• **WHAT TO WORK ON**
Among the following entries, say how many lines contain the word "Discriminative"; the answer is a number and nothing else.

• **TASK DATA**
_ _ _ _ _ _ _

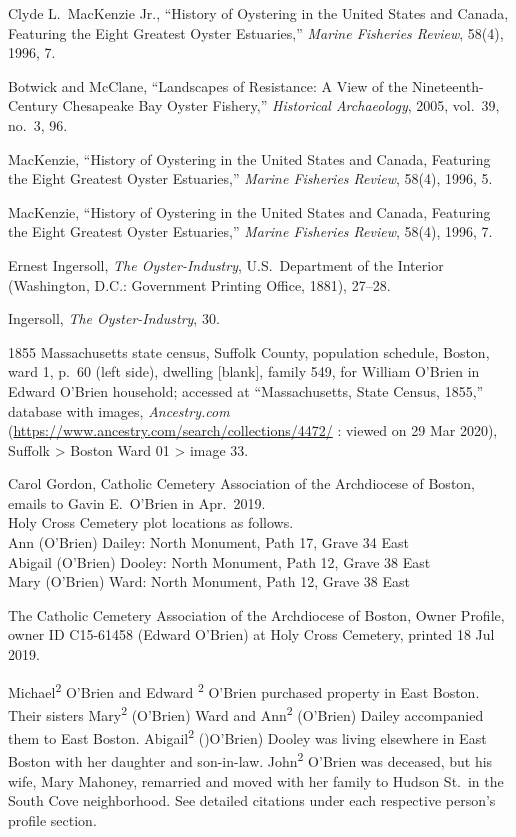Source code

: \begin{thebibliography}{999}
Clyde L.\ MacKenzie Jr., ``History of Oystering in the United States and Canada, Featuring the Eight Greatest Oyster Estuaries,'' \textit{Marine Fisheries Review}, 58(4), 1996, 7.

Botwick and McClane, ``Landscapes of Resistance: A View of the Nineteenth-Century Chesapeake Bay Oyster Fishery,''  \textit{Historical Archaeology}, 2005, vol.\ 39, no.\ 3, 96.

MacKenzie, ``History of Oystering in the United States and Canada, Featuring the Eight Greatest Oyster Estuaries,'' \textit{Marine Fisheries Review}, 58(4), 1996, 5. 

MacKenzie, ``History of Oystering in the United States and Canada, Featuring the Eight Greatest Oyster Estuaries,'' \textit{Marine Fisheries Review}, 58(4), 1996, 7.

Ernest Ingersoll, \textit{The Oyster-Industry}, U.S.\ Department of the Interior (Washington, D.C.: Government Printing Office, 1881), 27--28.

Ingersoll, \textit{The Oyster-Industry}, 30.

1855 Massachusetts state census, Suffolk County, population schedule, Boston, ward 1, p.\ 60 (left side), dwelling [blank], family 549, for William O'Brien in Edward O'Brien household; accessed at ``Massachusetts, State Census, 1855,'' database with images, \textit{Ancestry.com} (\url{https://www.ancestry.com/search/collections/4472/} : viewed on 29 Mar 2020), Suffolk > Boston Ward 01 > image 33.

Carol Gordon, Catholic Cemetery Association of the Archdiocese of Boston, emails to Gavin E.\ O'Brien in Apr.\ 2019.\\
Holy Cross Cemetery plot locations as follows.\\
Ann (O’Brien) Dailey: North Monument, Path 17, Grave 34 East\\
Abigail (O’Brien) Dooley: North Monument, Path 12, Grave 38 East\\
Mary (O’Brien) Ward: North Monument, Path 12, Grave 38 East

The Catholic Cemetery Association of the Archdiocese of Boston, Owner Profile, owner ID C15-61458 (Edward O'Brien) at Holy Cross Cemetery, printed 18 Jul 2019.

Michael\textsuperscript{2} O'Brien and Edward \textsuperscript{2} O'Brien purchased property in East Boston. Their sisters Mary\textsuperscript{2} (O'Brien) Ward and Ann\textsuperscript{2} (O'Brien) Dailey accompanied them to East Boston. Abigail\textsuperscript{2} ()O'Brien) Dooley was living elsewhere in East Boston with her daughter and son-in-law. John\textsuperscript{2} O'Brien was deceased, but his wife, Mary Mahoney, remarried and moved with her family to Hudson St.\ in the South Cove neighborhood. See detailed citations under each respective person's profile section.


\end{thebibliography}
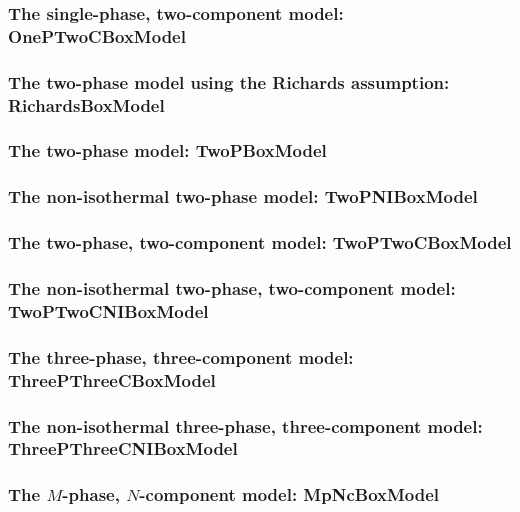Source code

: \subsubsection{The single-phase, two-component model:  OnePTwoCBoxModel} 


\subsubsection{The two-phase model using the Richards assumption: RichardsBoxModel} 


\subsubsection{The two-phase model: TwoPBoxModel}


\subsubsection{The non-isothermal two-phase model: TwoPNIBoxModel} 


\subsubsection{The two-phase, two-component model: TwoPTwoCBoxModel} 


\subsubsection{The non-isothermal two-phase, two-component model: TwoPTwoCNIBoxModel} 


\subsubsection{The three-phase, three-component model: ThreePThreeCBoxModel}


\subsubsection{The non-isothermal three-phase, three-component model: ThreePThreeCNIBoxModel} 


\subsubsection{The $M$-phase, $N$-component model: MpNcBoxModel} 


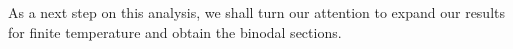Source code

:\documentclass[plainsections,a0]{sciposterlocal}
\begin{document}
\begin{multicols}{2}
As a next step on this analysis, we shall turn our attention to expand our results for finite temperature and obtain the binodal sections.

{ \footnotesize

}

\end{multicols}
\end{document}
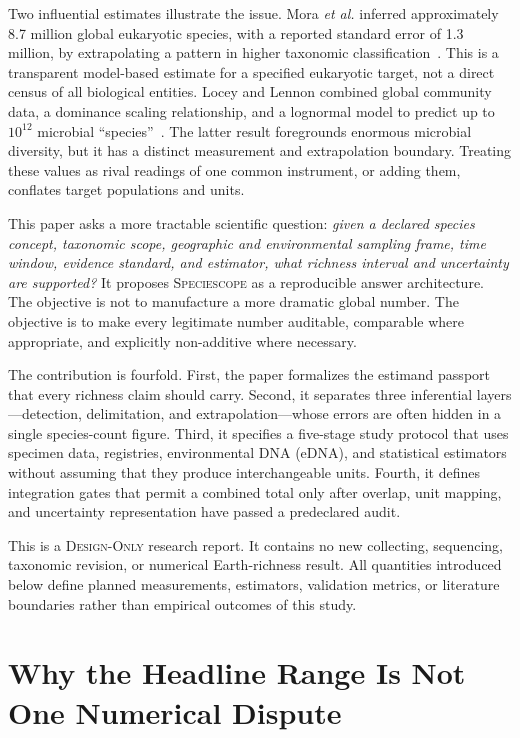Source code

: \documentclass[conference]{IEEEtran}
\newcommand{\specscope}{\textsc{Speciescope}}
\newcommand{\designonly}{\textsc{Design-Only}}
\begin{document}
Two influential estimates illustrate the issue. Mora \emph{et al.} inferred approximately 8.7 million global eukaryotic species, with a reported standard error of 1.3 million, by extrapolating a pattern in higher taxonomic classification~\cite{mora2011}. This is a transparent model-based estimate for a specified eukaryotic target, not a direct census of all biological entities. Locey and Lennon combined global community data, a dominance scaling relationship, and a lognormal model to predict up to $10^{12}$ microbial ``species''~\cite{locey2016}. The latter result foregrounds enormous microbial diversity, but it has a distinct measurement and extrapolation boundary. Treating these values as rival readings of one common instrument, or adding them, conflates target populations and units.

This paper asks a more tractable scientific question: \emph{given a declared species concept, taxonomic scope, geographic and environmental sampling frame, time window, evidence standard, and estimator, what richness interval and uncertainty are supported?} It proposes \specscope{} as a reproducible answer architecture. The objective is not to manufacture a more dramatic global number. The objective is to make every legitimate number auditable, comparable where appropriate, and explicitly non-additive where necessary.

The contribution is fourfold. First, the paper formalizes the estimand passport that every richness claim should carry. Second, it separates three inferential layers---detection, delimitation, and extrapolation---whose errors are often hidden in a single species-count figure. Third, it specifies a five-stage study protocol that uses specimen data, registries, environmental DNA (eDNA), and statistical estimators without assuming that they produce interchangeable units. Fourth, it defines integration gates that permit a combined total only after overlap, unit mapping, and uncertainty representation have passed a predeclared audit.

This is a \designonly{} research report. It contains no new collecting, sequencing, taxonomic revision, or numerical Earth-richness result. All quantities introduced below define planned measurements, estimators, validation metrics, or literature boundaries rather than empirical outcomes of this study.

\section{Why the Headline Range Is Not One Numerical Dispute}
\end{document}
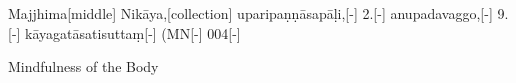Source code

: 
\begin{samepage}
\begingl[glneveryline={\PaliGlossA,\PaliGlossB}]
Majjhima[middle] Nikāya,[collection] uparipaṇṇāsapāḷi,[-] 2.[-] anupadavaggo,[-] 9.[-] kāyagatāsatisuttaṃ[-] (MN[-] 004[-]
\endgl
\nopagebreak
\linespread{0.5}
\begin{spacin}{0.2}
{\PaliGlossFT Mindfulness of the Body}
\end{spacin}
\vskip 12pt
\end{samepage}

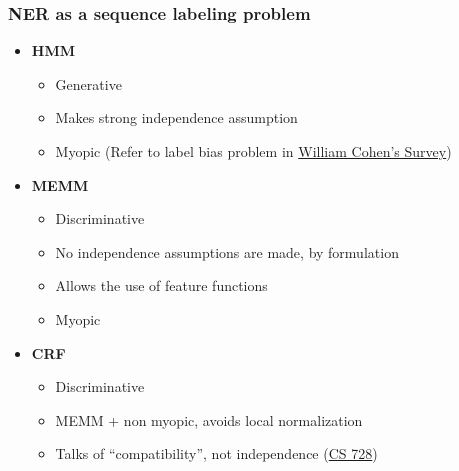 \begin{frame}
 \frametitle{NER as a sequence labeling problem}
 \begin{itemize}
 \item \textbf{HMM} 
 \begin{itemize}
 \item Generative
 \item Makes strong independence assumption
 \item Myopic (Refer to label bias problem in \hyperref[thesurvey]{William Cohen's Survey})
 \end{itemize}
 
 \item \textbf{MEMM}
 \begin{itemize}
 \item Discriminative
 \item No independence assumptions are made, by formulation
 \item Allows the use of feature functions
 \item Myopic
 \end{itemize}
 
 \item \textbf{CRF}
 \begin{itemize}
  \item Discriminative
  \item MEMM + non myopic, avoids local normalization
  \item Talks of ``compatibility'', not independence (\hyperref[thesite]{CS 728})
 \end{itemize}

 
 \end{itemize}
 
\end{frame}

_ _ _ _ _ _ _

• **TASK SOLUTION**
2